我家都是姊妹,没有兄弟。看着班上的同学受到哥哥庇护,一副娇气的模样,我一直也希望有个哥哥。不过,我们有五位堂兄,两位表哥,这多少弥补了些遗憾。
少时,与姑伯家来往比较密切,两位表哥又与我们年龄相近,我们都喜欢去他们家玩。大表哥对我们很照顾,无论什么时候去,他都会放下手中的兴趣或事物,先来招呼我们,有什么吃的,玩的也从不与我们争,让着我们优先;带我们出去玩,也总是小心翼翼地照应着,生怕有所差次.他是我们心里标准的哥哥模样,我们都很敬重他.
姑伯家条件有限,大表哥十六,七岁就进厂做了工人,他人聪明,好学,又随和.不到几年便当上了师傅.带的第一个徒弟是个女的,比他小三岁,家境也不好,大表哥在很多方面比较担待她,这样一来二去,两人很自然地谈起恋爱,接下来的光荫里便是结婚,生子.他们给儿子取名力,意即共同努力,蒸蒸日上之意.
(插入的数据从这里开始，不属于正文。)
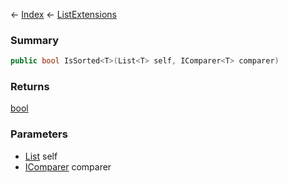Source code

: ← [Index](Api-Index) ← [ListExtensions](System.Collections.Generic.ListExtensions)

### Summary

```csharp
public bool IsSorted<T>(List<T> self, IComparer<T> comparer)
```

### Returns

[bool](System.Boolean)

### Parameters

* [List<T>](System.Collections.Generic.List`1) self
* [IComparer<T>](System.Collections.Generic.IComparer`1) comparer
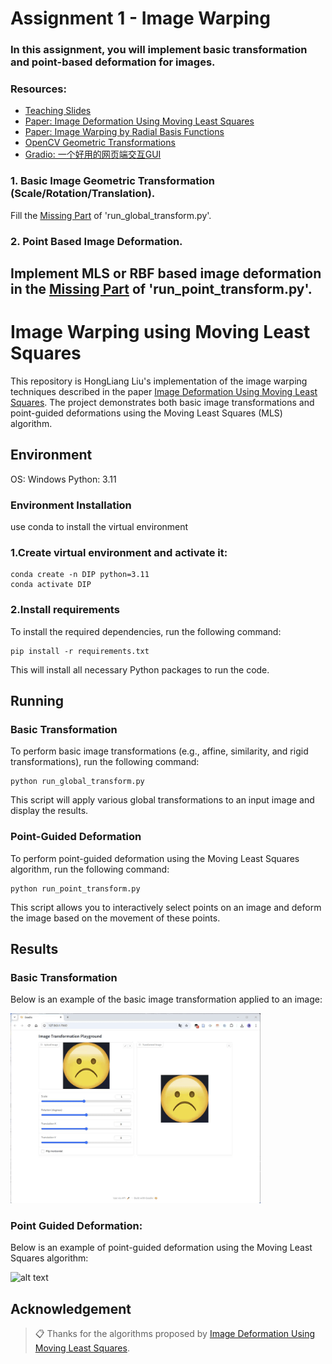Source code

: # Assignment 1 - Image Warping

### In this assignment, you will implement basic transformation and point-based deformation for images.

### Resources:
- [Teaching Slides](https://rec.ustc.edu.cn/share/afbf05a0-710c-11ef-80c6-518b4c8c0b96) 
- [Paper: Image Deformation Using Moving Least Squares](https://people.engr.tamu.edu/schaefer/research/mls.pdf)
- [Paper: Image Warping by Radial Basis Functions](https://www.sci.utah.edu/~gerig/CS6640-F2010/Project3/Arad-1995.pdf)
- [OpenCV Geometric Transformations](https://docs.opencv.org/4.x/da/d6e/tutorial_py_geometric_transformations.html)
- [Gradio: 一个好用的网页端交互GUI](https://www.gradio.app/)

### 1. Basic Image Geometric Transformation (Scale/Rotation/Translation).
Fill the [Missing Part](run_global_transform.py#L21) of 'run_global_transform.py'.


### 2. Point Based Image Deformation.

Implement MLS or RBF based image deformation in the [Missing Part](run_point_transform.py#L52) of 'run_point_transform.py'.
---
# Image Warping using Moving Least Squares

This repository is HongLiang Liu's  implementation of the image warping techniques described in the paper [Image Deformation Using Moving Least Squares](https://people.engr.tamu.edu/schaefer/research/mls.pdf). The project demonstrates both basic image transformations and point-guided deformations using the Moving Least Squares (MLS) algorithm.

## Environment
OS: Windows
Python: 3.11

### Environment Installation
use conda to install the virtual environment
### 1.Create virtual environment and activate it:
```
conda create -n DIP python=3.11
conda activate DIP
```

### 2.Install requirements
To install the required dependencies, run the following command:
```setup
pip install -r requirements.txt
```
This will install all necessary Python packages to run the code.

## Running
### Basic Transformation

To perform basic image transformations (e.g., affine, similarity, and rigid transformations), run the following command:

```
python run_global_transform.py
```
This script will apply various global transformations to an input image and display the results.

### Point-Guided Deformation
To perform point-guided deformation using the Moving Least Squares algorithm, run the following command:

```
python run_point_transform.py
```
This script allows you to interactively select points on an image and deform the image based on the movement of these points.

## Results
### Basic Transformation
Below is an example of the basic image transformation applied to an image:

<img src="pics/imageTransform.gif" alt="alt text" width="400">

### Point Guided Deformation:
Below is an example of point-guided deformation using the Moving Least Squares algorithm:

<img src="pics/pointTransform.gif" alt="alt text" width="400">

## Acknowledgement

>📋 Thanks for the algorithms proposed by [Image Deformation Using Moving Least Squares](https://people.engr.tamu.edu/schaefer/research/mls.pdf).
随着经济发展,国营企业普通不景气,拿不到钱,工人们开始另谋出路。大表哥约同几个同事凑了一笔钱去广东学做生意,不想生意没做成,还把仅有的钱也赔进去了。同行的人都回来了,大表哥不想这么空手面归,在街面上游荡了两天,应招到一家私营工厂做起了本行,他是技术工人,手艺也过硬,人又勤快,还比较得老板赏识,这一做就是几年。在他以为他兢兢业业地在外赚钱,女人一心一意持家带孩子,等有了一定的经济基础,再回来转行做点别的事情,一家人就可以快快乐乐地生活了,苦也就苦得了几年。但是没有男人在家的女人,带着孩子也不容易,有很多需要出力,跑腿,帮忙的事,她不得不麻烦别人。除了二表哥,她常找住在斜对面的阿四。
阿四是大表哥从小玩到大的朋友和邻居,腿部有残疾,街办处为了照顾他,在街面上一块空地搭了个小棚给他做点小生意,生意做得早时多赚了钱,他又是一个人没什么牵挂,因此生活过得更比表哥要滋润些。因为经常给表哥家母子俩帮忙,他也常常买些小礼品送给他们。时间久了,女人心里不平衡了:为什么一个残疾人在本地做点小生意都可以发财,他却去那么远的地方赚点钱,家都顾不上。在表哥回来过的第三个春节,她和表哥离了婚,跟阿四走了。
表哥怕对方亏了孩子,硬是将孩子要过来交由姑伯带,自已一心外出打工。男孩子比较调皮,外加上没有父母在身边管制,常会惹些事端,最终受欺侮和训斥的也总是他。大表哥知道儿子过得不好,除了多寄些钱,也没有别的办法。偶尔回家探亲,他会带着大包小包的礼物分派给左邻右舍,亲朋好友,也是为了他们能对自已的孩子好些。
有一年,他做工时分了神,轧伤了,回家冶疗休养,经济状况又每日愈下,不得不回去再继续打工。前年的中旬,他忽然回来了,多了很深的劳瘁和消沉,他说不想漂了,打算留在家里找点事做。二表哥的熟人谈了一笔业务,要加工一批零件,大表哥硬是接了这份活。对方很信任他,给了他一半的酬劳作为定金,要求在两月内完成。零件加工需要机床设备,还涉及到车,钳,刨,铣,磨等多方面工序,大表哥只是车工,他想找以前的同事帮忙,但原来的厂早就没了,同事们也都各奔东西,不知所去,租用设备方面更是毫无着落。两个月到了,工件未完成,费用却开销了一大半。耽误了工程,别人很生气,要追究他的责任,经过调解才答应只要他退回定金。姑伯赶紧帮他东拼西借还了这笔钱,这事才算落定。
自此,大表哥变得更加消沉寡言。一日,突然说自已已经不适宜这里,还是决定去外地发展,于是清了几件简单的衣物,走了。这一去就再也没了踪迹,没有电话,没有音信,没有一丝问候,一切犹如石沉大海。因为没有了父亲的消息,孩子也被母亲领养走了。其间,二表哥也去外地探寻过他的音讯,依是杳然。
今年过年,二表哥来拜年,谈起大表哥,大家一阵唏嘘。之后,我问父亲,“一个人怎么会平白无故失踪呢,没有一点消息,会不会是出了什么事?” 父亲半晌道:“说不定是心死了,也未见得。”
心死了,是不是人过着另一种想要的生活呢?我只有这么想。